Information given >>
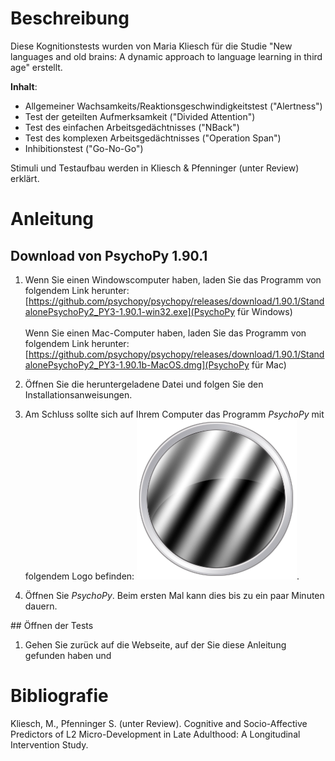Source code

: # Beschreibung
Diese Kognitionstests wurden von Maria Kliesch für die Studie "New languages and old brains: 
A dynamic approach to language learning in third age" erstellt.

**Inhalt**:
* Allgemeiner Wachsamkeits/Reaktionsgeschwindigkeitstest ("Alertness")
* Test der geteilten Aufmerksamkeit ("Divided Attention")
* Test des einfachen Arbeitsgedächtnisses ("NBack")
* Test des komplexen Arbeitsgedächtnisses ("Operation Span")
* Inhibitionstest ("Go-No-Go")

Stimuli und Testaufbau werden in Kliesch & Pfenninger (unter Review) erklärt. 

# Anleitung

## Download von PsychoPy 1.90.1

1. Wenn Sie einen Windowscomputer haben, laden Sie das Programm von folgendem Link herunter:
[https://github.com/psychopy/psychopy/releases/download/1.90.1/StandalonePsychoPy2_PY3-1.90.1-win32.exe](PsychoPy für Windows)
<br> <br>
Wenn Sie einen Mac-Computer haben, laden Sie das Programm von folgendem Link herunter:
[https://github.com/psychopy/psychopy/releases/download/1.90.1/StandalonePsychoPy2_PY3-1.90.1b-MacOS.dmg](PsychoPy für Mac)

2. Öffnen Sie die heruntergeladene Datei und folgen Sie den Installationsanweisungen. 

3. Am Schluss sollte sich auf Ihrem Computer das Programm *PsychoPy* mit folgendem Logo befinden:
![](logo.png). 

4. Öffnen Sie *PsychoPy*. Beim ersten Mal kann dies bis zu ein paar Minuten dauern. 

## Öffnen der Tests

1. Gehen Sie zurück auf die Webseite, auf der Sie diese Anleitung gefunden haben und 


# Bibliografie
Kliesch, M., Pfenninger S. (unter Review). Cognitive and Socio-Affective Predictors of L2 
Micro-Development in Late Adulthood: A Longitudinal Intervention Study.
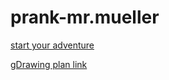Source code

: # prank-mr.mueller

[start your adventure](https://darrenl5941.github.io/prank-mr.mueller/door.html)  

[gDrawing plan link](https://docs.google.com/drawings/d/13gukt0J_Y5DuAcbQhv_orcRFWqk4OkD_fqTZY1c5l3M)
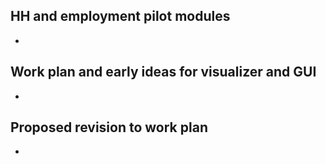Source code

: ## HH and employment pilot modules
  - 

## Work plan and early ideas for visualizer and GUI
  - 

## Proposed revision to work plan
  - 
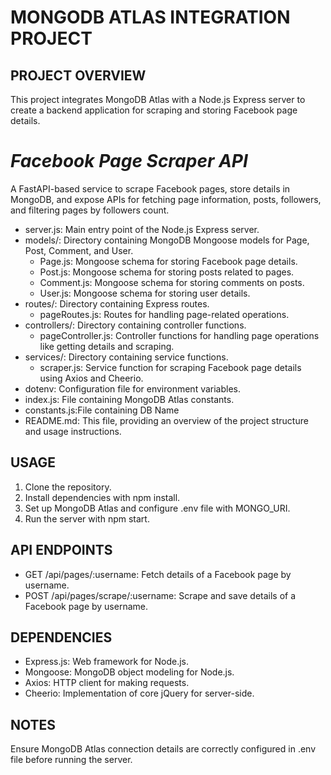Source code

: # MONGODB ATLAS INTEGRATION PROJECT

## PROJECT OVERVIEW
This project integrates MongoDB Atlas with a Node.js Express server to create a backend application for scraping and storing Facebook page details.

# *Facebook Page Scraper API*  

A FastAPI-based service to scrape Facebook pages, store details in MongoDB, and expose APIs for fetching page information, posts, followers, and filtering pages by followers count.  
- server.js: Main entry point of the Node.js Express server.
- models/: Directory containing MongoDB Mongoose models for Page, Post, Comment, and User.
  - Page.js: Mongoose schema for storing Facebook page details.
  - Post.js: Mongoose schema for storing posts related to pages.
  - Comment.js: Mongoose schema for storing comments on posts.
  - User.js: Mongoose schema for storing user details.
- routes/: Directory containing Express routes.
  - pageRoutes.js: Routes for handling page-related operations.
- controllers/: Directory containing controller functions.
  - pageController.js: Controller functions for handling page operations like getting details and scraping.
- services/: Directory containing service functions.
  - scraper.js: Service function for scraping Facebook page details using Axios and Cheerio.
- dotenv: Configuration file for environment variables.
- index.js: File containing MongoDB Atlas constants.
- constants.js:File containing DB Name
- README.md: This file, providing an overview of the project structure and usage instructions.

## USAGE
1. Clone the repository.
2. Install dependencies with npm install.
3. Set up MongoDB Atlas and configure .env file with MONGO_URI.
4. Run the server with npm start.

## API ENDPOINTS
- GET /api/pages/:username: Fetch details of a Facebook page by username.
- POST /api/pages/scrape/:username: Scrape and save details of a Facebook page by username.

## DEPENDENCIES
- Express.js: Web framework for Node.js.
- Mongoose: MongoDB object modeling for Node.js.
- Axios: HTTP client for making requests.
- Cheerio: Implementation of core jQuery for server-side.

## NOTES
Ensure MongoDB Atlas connection details are correctly configured in .env file before running the server.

What you should do >>
From the data above, gather every line that includes the word "haben".

Solution to the exercise >>
1. Wenn Sie einen Windowscomputer haben, laden Sie das Programm von folgendem Link herunter:
Wenn Sie einen Mac-Computer haben, laden Sie das Programm von folgendem Link herunter:
1. Gehen Sie zurück auf die Webseite, auf der Sie diese Anleitung gefunden haben und 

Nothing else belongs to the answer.